Hipertensi adalah masalah yang paling umum yang dihadapi lansia tetapi jika

tidak terkontrol dapat mengakibatkan berbagai komplikasi yang dapat menyebabkan

kematian. Upaya dalam mengatasi hipertensi dapat dilakukan dengan cara modifikasi

gaya hidup. Dalam memodifikasi gaya hidup, pasien hipertensi harus memiliki self

efficacy yang tinggi untuk memotivasi dan meyakinkan diri sendiri. Banyak faktor

yang berpengaruh pada peningktan self efficacy, salah satunya adalah motivasi

keluarga dan sosial, pengetahuan dan pengalaman orang lain. Kondisi ini dapat

ditemukan di kegiatan Posbindu Lansia. Berdasarkan uraian tersebut maka dapat

dirumuskan masalah penelitian; apakah ada hubungan keaktifan lansia mengikuti

kegiatan posbindu lansia dengan tingkat self efficacy pada lansia hipertensi?
7

C. Tujuan Masalah

1. Tujuan Umum

Tujuan dari penelitian ini yaitu untuk mengetahui hubungan keaktifan lansia

mengikuti kegiatan posbindu lansia dengan tingkat self efficacy pada lansia

hipertensi.

2. Tujuan Khusus

a. Mengetahui karakteristik responden meliputi: inisial nama, umur, jenis

kelamin, status perkawinan, agama, suku dan pendidikan terakhir, pekerjaan,

kondisi tekanan darah dan lama mengalami hipertensi.

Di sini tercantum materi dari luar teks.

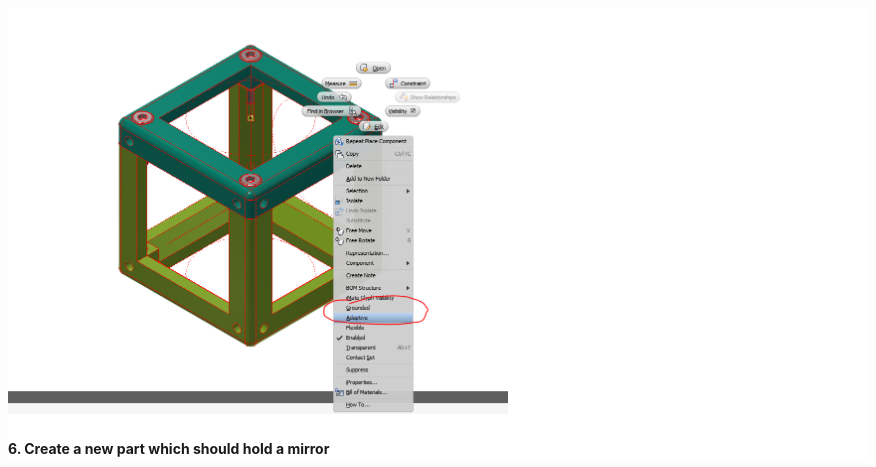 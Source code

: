 <img src="./IMAGES/Cube_Tut_5.PNG" width="500">
</p>

#### 6. Create a new part which should hold a mirror
<p align="center"> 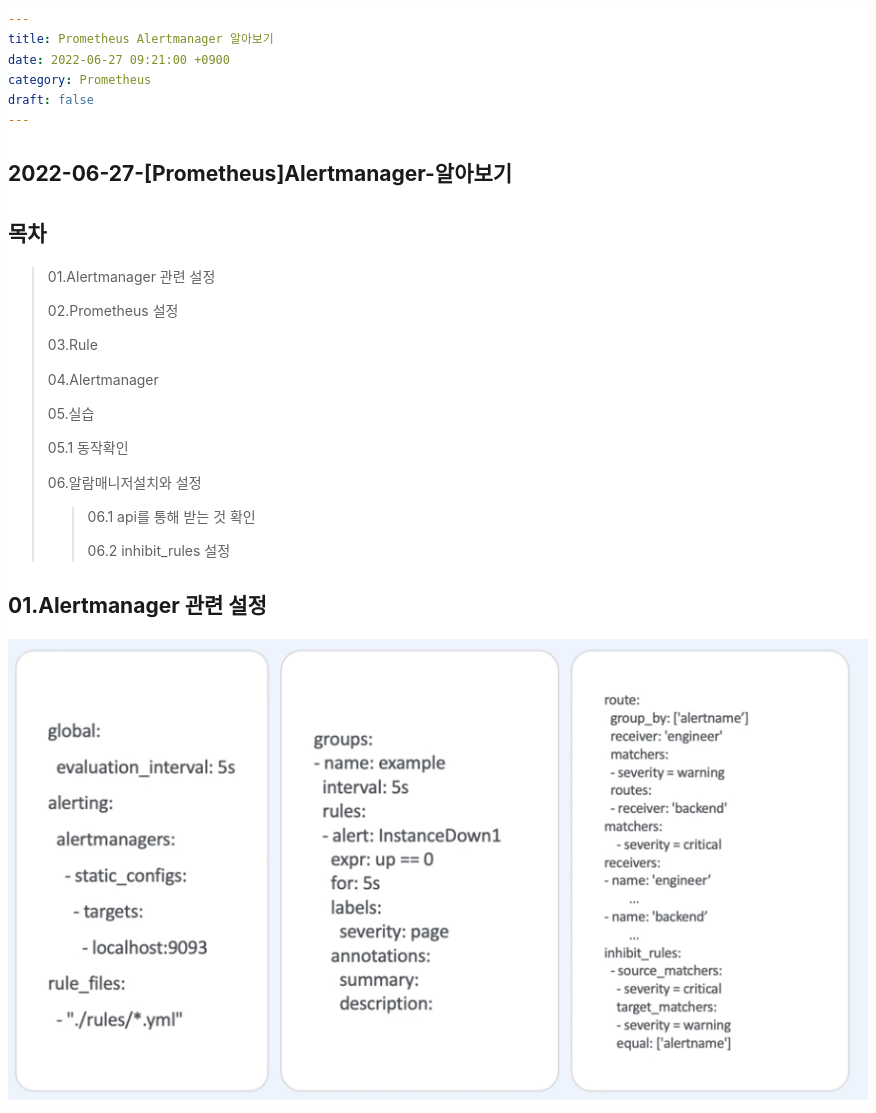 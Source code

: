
 ```yaml
---
title: Prometheus Alertmanager 알아보기
date: 2022-06-27 09:21:00 +0900
category: Prometheus
draft: false
---
```


## 2022-06-27-[Prometheus]Alertmanager-알아보기

## 목차

>01.Alertmanager 관련 설정
>
>02.Prometheus 설정
>
>03.Rule
>
>04.Alertmanager
>
>05.실습
>
>05.1 동작확인
>
>06.알람매니저설치와 설정
>
>>06.1 api를 통해 받는 것 확인
>>>
>>06.2 inhibit_rules 설정
>



## 01.Alertmanager 관련 설정

![image-20220627092849433](../../assets/img/post/2022-06-27-[Prometheus]Alertmanager-알아보기/image-20220627092849433.png)
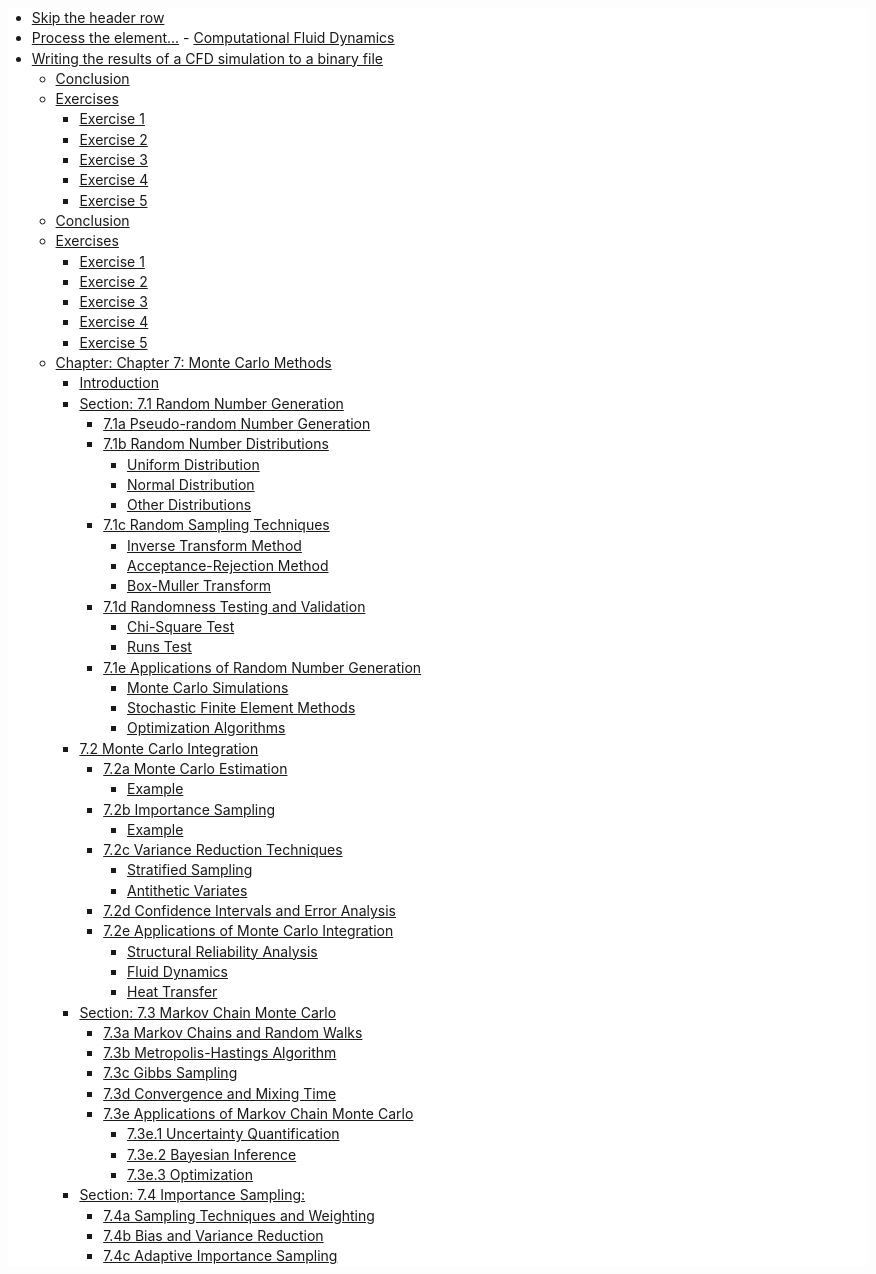 - [Skip the header row](#Skip-the-header-row)
- [Process the element...](#Process-the-element...)
        - [Computational Fluid Dynamics](#Computational-Fluid-Dynamics)
- [Writing the results of a CFD simulation to a binary file](#Writing-the-results-of-a-CFD-simulation-to-a-binary-file)
    - [Conclusion](#Conclusion)
    - [Exercises](#Exercises)
      - [Exercise 1](#Exercise-1)
      - [Exercise 2](#Exercise-2)
      - [Exercise 3](#Exercise-3)
      - [Exercise 4](#Exercise-4)
      - [Exercise 5](#Exercise-5)
    - [Conclusion](#Conclusion)
    - [Exercises](#Exercises)
      - [Exercise 1](#Exercise-1)
      - [Exercise 2](#Exercise-2)
      - [Exercise 3](#Exercise-3)
      - [Exercise 4](#Exercise-4)
      - [Exercise 5](#Exercise-5)
  - [Chapter: Chapter 7: Monte Carlo Methods](#Chapter:-Chapter-7:-Monte-Carlo-Methods)
    - [Introduction](#Introduction)
    - [Section: 7.1 Random Number Generation](#Section:-7.1-Random-Number-Generation)
      - [7.1a Pseudo-random Number Generation](#7.1a-Pseudo-random-Number-Generation)
      - [7.1b Random Number Distributions](#7.1b-Random-Number-Distributions)
        - [Uniform Distribution](#Uniform-Distribution)
        - [Normal Distribution](#Normal-Distribution)
        - [Other Distributions](#Other-Distributions)
      - [7.1c Random Sampling Techniques](#7.1c-Random-Sampling-Techniques)
        - [Inverse Transform Method](#Inverse-Transform-Method)
        - [Acceptance-Rejection Method](#Acceptance-Rejection-Method)
        - [Box-Muller Transform](#Box-Muller-Transform)
      - [7.1d Randomness Testing and Validation](#7.1d-Randomness-Testing-and-Validation)
        - [Chi-Square Test](#Chi-Square-Test)
        - [Runs Test](#Runs-Test)
      - [7.1e Applications of Random Number Generation](#7.1e-Applications-of-Random-Number-Generation)
        - [Monte Carlo Simulations](#Monte-Carlo-Simulations)
        - [Stochastic Finite Element Methods](#Stochastic-Finite-Element-Methods)
        - [Optimization Algorithms](#Optimization-Algorithms)
    - [7.2 Monte Carlo Integration](#7.2-Monte-Carlo-Integration)
      - [7.2a Monte Carlo Estimation](#7.2a-Monte-Carlo-Estimation)
        - [Example](#Example)
      - [7.2b Importance Sampling](#7.2b-Importance-Sampling)
        - [Example](#Example)
      - [7.2c Variance Reduction Techniques](#7.2c-Variance-Reduction-Techniques)
        - [Stratified Sampling](#Stratified-Sampling)
        - [Antithetic Variates](#Antithetic-Variates)
      - [7.2d Confidence Intervals and Error Analysis](#7.2d-Confidence-Intervals-and-Error-Analysis)
      - [7.2e Applications of Monte Carlo Integration](#7.2e-Applications-of-Monte-Carlo-Integration)
        - [Structural Reliability Analysis](#Structural-Reliability-Analysis)
        - [Fluid Dynamics](#Fluid-Dynamics)
        - [Heat Transfer](#Heat-Transfer)
    - [Section: 7.3 Markov Chain Monte Carlo](#Section:-7.3-Markov-Chain-Monte-Carlo)
      - [7.3a Markov Chains and Random Walks](#7.3a-Markov-Chains-and-Random-Walks)
      - [7.3b Metropolis-Hastings Algorithm](#7.3b-Metropolis-Hastings-Algorithm)
      - [7.3c Gibbs Sampling](#7.3c-Gibbs-Sampling)
      - [7.3d Convergence and Mixing Time](#7.3d-Convergence-and-Mixing-Time)
      - [7.3e Applications of Markov Chain Monte Carlo](#7.3e-Applications-of-Markov-Chain-Monte-Carlo)
        - [7.3e.1 Uncertainty Quantification](#7.3e.1-Uncertainty-Quantification)
        - [7.3e.2 Bayesian Inference](#7.3e.2-Bayesian-Inference)
        - [7.3e.3 Optimization](#7.3e.3-Optimization)
    - [Section: 7.4 Importance Sampling:](#Section:-7.4-Importance-Sampling:)
      - [7.4a Sampling Techniques and Weighting](#7.4a-Sampling-Techniques-and-Weighting)
      - [7.4b Bias and Variance Reduction](#7.4b-Bias-and-Variance-Reduction)
      - [7.4c Adaptive Importance Sampling](#7.4c-Adaptive-Importance-Sampling)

b. Mengetahui gambaran kondisi keaktifan lansia dalam mengikuti program

posbindu pada lansia

c. Mengetahui gambaran kondisi tingkat self eficacy lansia

d. Mengetahui hubungan antara kondisi keaktifan lansia mengikuti kegiatan

posbindu lansia dengan tinggkat self efficacy pada lansia hipertensi.

D. Manfaat Penelitian

Kegiatan penelitian ini diharapkan dapat memberikan manfaat.

1. Manfaat Bagi perkembangan Ilmu Kesehatan

Hasil penelitian ini diharapkan dapat menjadi sumber informasi dan

pengembangan data sebagai referensi bagi bidang ilmu kesehatan terkhusus ilmu

keperawatan dalam hal hubungan keaktifan lansia mengikuti kegiatan posbindu

lansia dengan tingkat self efficacy pada lansia hipertensi di wilayah kerja

Puskesma Rejosari. Informasi ini dapat digunakan untuk meningkatkan pelayanan

keperawatan yang mengalami kondisi kesehatan fisiologis dengan tingkat self

efficacy dalam mengatasi masalah kesehatan di wilayah kerja Puskesmas Rejosari.


8

2. Manfaat Bagi Institusi Pendidikan

Hasil penelitian ini dapat meningkatkan pengetahuan pendidikan serta memberikan

informasi mengenai hubungan keaktifan lansia mengikuti kegiatan posbindu lansia

dengan tingkat self efficacy pada lansia hipertensi

3. Bagi Posbindu Lansia

Sebagai bahan pertimbangan dan masukan bagi pengelola posbindu dalam

meningkatkan pelayanan kesehatan dalam posbindu lansia yang ditujukan untuk

meningkatkan self efficacy pada lansia hipertensi.

4. Bagi Masyarakat Lansia

Memberikan informasi kepada masyarakat terkhusus lansia tentang pentingnya

mengikuti dan melakukan kunjungan aktif ke posbindu terkait dengan peningkatan

self efficacy pada lansia hipertensi

5. Bagi Peneliti Berikutnya

Hasil penelitian ini merupakan sebagai salah satu ilmu yang dapat diperoleh

peneliti dan bahan pertimbangan atau acuan untuk penelitian berikutnya terutama

mengenai masalah hubungan keaktifan lansia mengikuti kegiatan posbindu lansia

dengan tingkat self efficacy pada lansia hipertensi.